01 - Preheat oven to 350°F (175°C). Line a 12-cup muffin tin with cupcake liners.
02 - In a medium bowl, whisk together the flour, baking powder, baking soda, and salt until evenly distributed.
03 - In a large bowl, beat the softened butter and granulated sugar together using an electric mixer until pale, light, and fluffy.
04 - Add the eggs one at a time, beating well after each addition to ensure full incorporation before adding the next.
05 - Mix in the fresh lemon juice and finely grated lemon zest until evenly combined.
06 - Add the dry ingredient mixture to the wet ingredients in three additions, alternating with the milk in two additions, starting and ending with the dry ingredients. Mix until just combined — do not overmix.
07 - Gently fold the diced strawberries into the batter using a spatula, being careful not to overmix and break up the fruit.

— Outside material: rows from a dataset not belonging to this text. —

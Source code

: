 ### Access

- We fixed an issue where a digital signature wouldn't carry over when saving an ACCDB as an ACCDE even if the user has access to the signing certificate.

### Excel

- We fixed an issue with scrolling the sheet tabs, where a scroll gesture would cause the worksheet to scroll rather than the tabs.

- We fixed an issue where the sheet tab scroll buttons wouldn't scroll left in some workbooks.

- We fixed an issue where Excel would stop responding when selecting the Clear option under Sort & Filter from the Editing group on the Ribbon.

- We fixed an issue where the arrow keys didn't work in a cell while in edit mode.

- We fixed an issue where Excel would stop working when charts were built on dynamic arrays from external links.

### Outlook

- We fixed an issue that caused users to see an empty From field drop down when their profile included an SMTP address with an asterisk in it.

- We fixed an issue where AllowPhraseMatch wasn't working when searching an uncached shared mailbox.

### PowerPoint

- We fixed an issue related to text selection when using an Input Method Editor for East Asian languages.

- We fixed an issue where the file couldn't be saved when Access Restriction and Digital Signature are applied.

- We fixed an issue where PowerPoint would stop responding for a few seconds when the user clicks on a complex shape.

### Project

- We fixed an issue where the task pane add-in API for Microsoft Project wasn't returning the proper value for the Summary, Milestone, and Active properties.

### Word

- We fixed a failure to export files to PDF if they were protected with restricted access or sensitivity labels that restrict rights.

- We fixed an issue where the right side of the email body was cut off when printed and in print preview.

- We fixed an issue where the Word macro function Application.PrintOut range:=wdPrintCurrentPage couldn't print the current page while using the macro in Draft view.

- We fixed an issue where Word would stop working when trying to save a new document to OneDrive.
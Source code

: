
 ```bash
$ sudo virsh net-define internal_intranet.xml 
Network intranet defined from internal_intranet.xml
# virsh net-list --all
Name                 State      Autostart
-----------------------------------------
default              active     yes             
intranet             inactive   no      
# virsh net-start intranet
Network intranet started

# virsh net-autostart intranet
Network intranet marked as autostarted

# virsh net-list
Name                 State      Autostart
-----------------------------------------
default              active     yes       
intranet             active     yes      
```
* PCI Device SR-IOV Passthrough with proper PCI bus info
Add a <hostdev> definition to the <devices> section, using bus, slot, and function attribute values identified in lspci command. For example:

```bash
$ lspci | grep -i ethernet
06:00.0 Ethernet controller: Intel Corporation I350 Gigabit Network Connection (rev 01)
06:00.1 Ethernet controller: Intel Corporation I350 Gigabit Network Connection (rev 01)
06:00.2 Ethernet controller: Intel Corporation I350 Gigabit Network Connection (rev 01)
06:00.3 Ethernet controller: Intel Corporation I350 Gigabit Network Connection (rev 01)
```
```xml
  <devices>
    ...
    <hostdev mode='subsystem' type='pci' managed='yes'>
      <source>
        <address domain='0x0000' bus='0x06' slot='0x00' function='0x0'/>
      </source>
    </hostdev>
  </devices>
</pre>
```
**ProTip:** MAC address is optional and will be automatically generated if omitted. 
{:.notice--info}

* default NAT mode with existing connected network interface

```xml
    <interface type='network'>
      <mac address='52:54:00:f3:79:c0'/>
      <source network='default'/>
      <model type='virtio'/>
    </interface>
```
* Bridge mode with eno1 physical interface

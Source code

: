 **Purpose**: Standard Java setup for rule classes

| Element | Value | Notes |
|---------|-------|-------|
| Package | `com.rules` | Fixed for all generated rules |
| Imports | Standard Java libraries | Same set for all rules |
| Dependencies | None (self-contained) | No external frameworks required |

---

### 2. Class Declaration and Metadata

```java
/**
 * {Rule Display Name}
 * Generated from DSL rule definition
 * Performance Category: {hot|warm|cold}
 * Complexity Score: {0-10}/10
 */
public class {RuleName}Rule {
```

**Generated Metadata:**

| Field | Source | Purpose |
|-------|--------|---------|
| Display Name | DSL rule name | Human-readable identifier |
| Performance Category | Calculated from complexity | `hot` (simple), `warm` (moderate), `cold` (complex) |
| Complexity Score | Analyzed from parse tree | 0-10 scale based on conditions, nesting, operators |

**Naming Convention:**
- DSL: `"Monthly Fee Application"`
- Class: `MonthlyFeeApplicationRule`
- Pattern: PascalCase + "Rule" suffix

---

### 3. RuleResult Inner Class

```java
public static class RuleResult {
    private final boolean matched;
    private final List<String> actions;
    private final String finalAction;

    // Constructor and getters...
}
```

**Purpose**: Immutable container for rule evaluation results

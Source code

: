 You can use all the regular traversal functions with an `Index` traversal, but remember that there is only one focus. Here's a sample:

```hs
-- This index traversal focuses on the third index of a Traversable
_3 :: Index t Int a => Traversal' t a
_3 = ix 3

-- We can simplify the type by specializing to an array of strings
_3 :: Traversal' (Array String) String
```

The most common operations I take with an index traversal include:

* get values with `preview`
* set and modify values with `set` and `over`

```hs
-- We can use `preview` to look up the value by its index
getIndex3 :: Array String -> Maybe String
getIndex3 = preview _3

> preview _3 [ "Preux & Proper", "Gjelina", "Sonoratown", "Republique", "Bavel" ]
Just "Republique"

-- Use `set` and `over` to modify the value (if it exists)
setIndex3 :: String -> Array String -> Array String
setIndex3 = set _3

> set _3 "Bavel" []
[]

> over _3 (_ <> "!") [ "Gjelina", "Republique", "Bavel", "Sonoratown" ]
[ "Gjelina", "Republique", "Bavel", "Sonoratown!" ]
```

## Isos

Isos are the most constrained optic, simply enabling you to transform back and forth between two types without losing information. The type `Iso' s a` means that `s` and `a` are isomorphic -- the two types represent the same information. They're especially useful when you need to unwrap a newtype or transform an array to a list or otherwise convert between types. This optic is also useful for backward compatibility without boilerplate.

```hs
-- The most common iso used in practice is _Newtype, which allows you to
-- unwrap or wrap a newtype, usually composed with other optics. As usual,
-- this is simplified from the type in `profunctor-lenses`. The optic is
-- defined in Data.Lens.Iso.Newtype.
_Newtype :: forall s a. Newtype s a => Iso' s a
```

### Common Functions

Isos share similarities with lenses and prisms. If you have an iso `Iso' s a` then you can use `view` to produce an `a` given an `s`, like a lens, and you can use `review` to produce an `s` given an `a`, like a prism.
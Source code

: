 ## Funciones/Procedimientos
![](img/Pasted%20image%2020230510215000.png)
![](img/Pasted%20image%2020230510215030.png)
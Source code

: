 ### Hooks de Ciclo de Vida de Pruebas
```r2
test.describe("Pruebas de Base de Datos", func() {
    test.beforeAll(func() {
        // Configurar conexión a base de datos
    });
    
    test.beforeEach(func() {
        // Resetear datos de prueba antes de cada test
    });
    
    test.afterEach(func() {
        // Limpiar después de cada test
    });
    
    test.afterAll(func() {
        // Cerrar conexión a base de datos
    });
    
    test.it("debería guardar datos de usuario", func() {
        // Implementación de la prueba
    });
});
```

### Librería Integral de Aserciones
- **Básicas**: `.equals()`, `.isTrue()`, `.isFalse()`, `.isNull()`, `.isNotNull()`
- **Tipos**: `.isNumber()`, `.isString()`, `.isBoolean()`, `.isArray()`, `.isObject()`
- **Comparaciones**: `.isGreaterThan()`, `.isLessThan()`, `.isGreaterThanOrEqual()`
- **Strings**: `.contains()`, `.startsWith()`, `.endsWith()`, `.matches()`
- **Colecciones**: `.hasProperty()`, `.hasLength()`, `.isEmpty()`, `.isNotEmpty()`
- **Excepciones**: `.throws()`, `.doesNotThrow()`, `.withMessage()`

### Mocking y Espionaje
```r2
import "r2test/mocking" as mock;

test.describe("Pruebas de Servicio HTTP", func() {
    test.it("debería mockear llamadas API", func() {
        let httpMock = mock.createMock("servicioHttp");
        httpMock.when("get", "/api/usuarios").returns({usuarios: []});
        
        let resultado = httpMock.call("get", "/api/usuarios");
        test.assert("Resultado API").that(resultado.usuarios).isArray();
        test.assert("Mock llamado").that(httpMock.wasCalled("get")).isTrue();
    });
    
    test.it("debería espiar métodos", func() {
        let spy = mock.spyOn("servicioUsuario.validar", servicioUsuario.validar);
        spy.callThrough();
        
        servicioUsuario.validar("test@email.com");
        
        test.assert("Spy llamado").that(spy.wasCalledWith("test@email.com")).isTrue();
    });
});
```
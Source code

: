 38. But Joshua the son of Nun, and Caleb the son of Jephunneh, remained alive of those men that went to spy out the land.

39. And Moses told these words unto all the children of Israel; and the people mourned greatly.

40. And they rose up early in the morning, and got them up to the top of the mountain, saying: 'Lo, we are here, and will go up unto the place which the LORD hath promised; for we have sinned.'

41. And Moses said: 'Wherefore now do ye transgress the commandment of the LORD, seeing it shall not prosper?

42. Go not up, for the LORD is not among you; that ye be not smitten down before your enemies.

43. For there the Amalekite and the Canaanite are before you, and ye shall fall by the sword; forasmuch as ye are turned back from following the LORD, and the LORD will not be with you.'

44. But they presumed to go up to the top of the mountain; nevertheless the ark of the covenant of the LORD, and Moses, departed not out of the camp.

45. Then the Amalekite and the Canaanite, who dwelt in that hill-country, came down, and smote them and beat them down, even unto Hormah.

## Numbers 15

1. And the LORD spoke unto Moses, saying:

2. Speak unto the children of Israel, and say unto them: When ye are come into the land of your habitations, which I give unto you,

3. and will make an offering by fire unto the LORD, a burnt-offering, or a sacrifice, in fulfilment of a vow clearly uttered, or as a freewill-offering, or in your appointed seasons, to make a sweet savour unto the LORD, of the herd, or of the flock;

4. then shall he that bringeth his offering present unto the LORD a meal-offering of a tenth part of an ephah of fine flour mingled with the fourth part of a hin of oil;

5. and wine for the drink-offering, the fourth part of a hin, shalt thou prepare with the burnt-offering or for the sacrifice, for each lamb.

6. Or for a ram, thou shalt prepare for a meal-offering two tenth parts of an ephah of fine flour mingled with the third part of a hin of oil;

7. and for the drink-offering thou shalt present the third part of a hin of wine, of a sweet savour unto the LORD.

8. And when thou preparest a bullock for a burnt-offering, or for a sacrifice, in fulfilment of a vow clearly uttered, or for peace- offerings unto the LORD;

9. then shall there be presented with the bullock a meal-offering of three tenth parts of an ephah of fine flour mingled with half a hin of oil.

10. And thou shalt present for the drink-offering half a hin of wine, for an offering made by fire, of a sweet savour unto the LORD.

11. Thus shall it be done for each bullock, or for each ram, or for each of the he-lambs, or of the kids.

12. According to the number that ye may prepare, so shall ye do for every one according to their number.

08 - Divide the batter evenly among the 12 cupcake liners, filling each about two-thirds full.
09 - Bake for 16 to 18 minutes, or until a toothpick inserted into the center of a cupcake comes out clean. Rotate the pan halfway through baking for even results.
10 - Remove the cupcakes from the muffin tin and transfer to a wire rack. Let cool completely before frosting.
11 - Beat the softened butter until creamy and smooth. Gradually add the sifted powdered sugar, beating on low speed until incorporated, then increase speed and beat until fluffy. Add the lemon juice, strawberry puree, vanilla extract, and salt. Beat until the frosting is light, fluffy, and well combined.
12 - Once the cupcakes are completely cool, frost generously with the strawberry lemonade buttercream using a piping bag or spatula. Optionally garnish with fresh strawberry slices or a sprinkle of lemon zest.